§ Directions:
Take the entries below and reproduce them word for word.

§ Stored data:
════════════════════

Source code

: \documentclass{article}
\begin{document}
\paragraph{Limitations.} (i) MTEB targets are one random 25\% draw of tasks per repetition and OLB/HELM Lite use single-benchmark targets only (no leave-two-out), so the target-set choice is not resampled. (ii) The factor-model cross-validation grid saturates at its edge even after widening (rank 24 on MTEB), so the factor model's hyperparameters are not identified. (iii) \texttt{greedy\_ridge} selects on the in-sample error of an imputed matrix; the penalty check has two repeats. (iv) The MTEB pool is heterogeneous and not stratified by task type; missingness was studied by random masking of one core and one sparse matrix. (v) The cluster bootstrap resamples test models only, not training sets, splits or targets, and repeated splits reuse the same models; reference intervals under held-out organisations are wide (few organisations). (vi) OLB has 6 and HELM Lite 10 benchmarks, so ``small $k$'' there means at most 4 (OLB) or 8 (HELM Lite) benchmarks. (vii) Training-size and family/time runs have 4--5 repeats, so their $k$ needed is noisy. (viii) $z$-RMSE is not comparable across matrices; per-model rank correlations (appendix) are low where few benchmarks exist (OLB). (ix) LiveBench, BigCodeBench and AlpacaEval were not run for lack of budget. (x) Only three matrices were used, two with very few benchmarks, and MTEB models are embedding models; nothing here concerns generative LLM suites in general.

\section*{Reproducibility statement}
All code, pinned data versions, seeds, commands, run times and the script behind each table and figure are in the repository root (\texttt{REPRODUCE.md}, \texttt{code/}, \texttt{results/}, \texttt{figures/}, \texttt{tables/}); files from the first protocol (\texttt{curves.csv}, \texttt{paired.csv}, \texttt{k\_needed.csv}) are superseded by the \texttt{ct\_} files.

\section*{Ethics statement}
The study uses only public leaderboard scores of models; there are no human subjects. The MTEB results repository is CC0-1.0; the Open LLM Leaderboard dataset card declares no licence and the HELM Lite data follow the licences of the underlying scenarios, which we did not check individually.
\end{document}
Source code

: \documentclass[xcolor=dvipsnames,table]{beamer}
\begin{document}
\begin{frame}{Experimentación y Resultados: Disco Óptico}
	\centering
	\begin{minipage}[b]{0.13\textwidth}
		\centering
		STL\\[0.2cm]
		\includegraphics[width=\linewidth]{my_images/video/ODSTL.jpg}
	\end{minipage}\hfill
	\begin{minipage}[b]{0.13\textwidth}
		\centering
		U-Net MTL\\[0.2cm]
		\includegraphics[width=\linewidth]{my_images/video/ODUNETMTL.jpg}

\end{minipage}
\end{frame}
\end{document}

════════════════════

§ Output for this exercise:
Source code

: \documentclass{article}
\begin{document}
\paragraph{Limitations.} (i) MTEB targets are one random 25\% draw of tasks per repetition and OLB/HELM Lite use single-benchmark targets only (no leave-two-out), so the target-set choice is not resampled. (ii) The factor-model cross-validation grid saturates at its edge even after widening (rank 24 on MTEB), so the factor model's hyperparameters are not identified. (iii) \texttt{greedy\_ridge} selects on the in-sample error of an imputed matrix; the penalty check has two repeats. (iv) The MTEB pool is heterogeneous and not stratified by task type; missingness was studied by random masking of one core and one sparse matrix. (v) The cluster bootstrap resamples test models only, not training sets, splits or targets, and repeated splits reuse the same models; reference intervals under held-out organisations are wide (few organisations). (vi) OLB has 6 and HELM Lite 10 benchmarks, so ``small $k$'' there means at most 4 (OLB) or 8 (HELM Lite) benchmarks. (vii) Training-size and family/time runs have 4--5 repeats, so their $k$ needed is noisy. (viii) $z$-RMSE is not comparable across matrices; per-model rank correlations (appendix) are low where few benchmarks exist (OLB). (ix) LiveBench, BigCodeBench and AlpacaEval were not run for lack of budget. (x) Only three matrices were used, two with very few benchmarks, and MTEB models are embedding models; nothing here concerns generative LLM suites in general.

\section*{Reproducibility statement}
All code, pinned data versions, seeds, commands, run times and the script behind each table and figure are in the repository root (\texttt{REPRODUCE.md}, \texttt{code/}, \texttt{results/}, \texttt{figures/}, \texttt{tables/}); files from the first protocol (\texttt{curves.csv}, \texttt{paired.csv}, \texttt{k\_needed.csv}) are superseded by the \texttt{ct\_} files.

\section*{Ethics statement}
The study uses only public leaderboard scores of models; there are no human subjects. The MTEB results repository is CC0-1.0; the Open LLM Leaderboard dataset card declares no licence and the HELM Lite data follow the licences of the underlying scenarios, which we did not check individually.
\end{document}
Source code

: \documentclass[xcolor=dvipsnames,table]{beamer}
\begin{document}
\begin{frame}{Experimentación y Resultados: Disco Óptico}
	\centering
	\begin{minipage}[b]{0.13\textwidth}
		\centering
		STL\\[0.2cm]
		\includegraphics[width=\linewidth]{my_images/video/ODSTL.jpg}
	\end{minipage}\hfill
	\begin{minipage}[b]{0.13\textwidth}
		\centering
		U-Net MTL\\[0.2cm]
		\includegraphics[width=\linewidth]{my_images/video/ODUNETMTL.jpg}

\end{minipage}
\end{frame}
\end{document}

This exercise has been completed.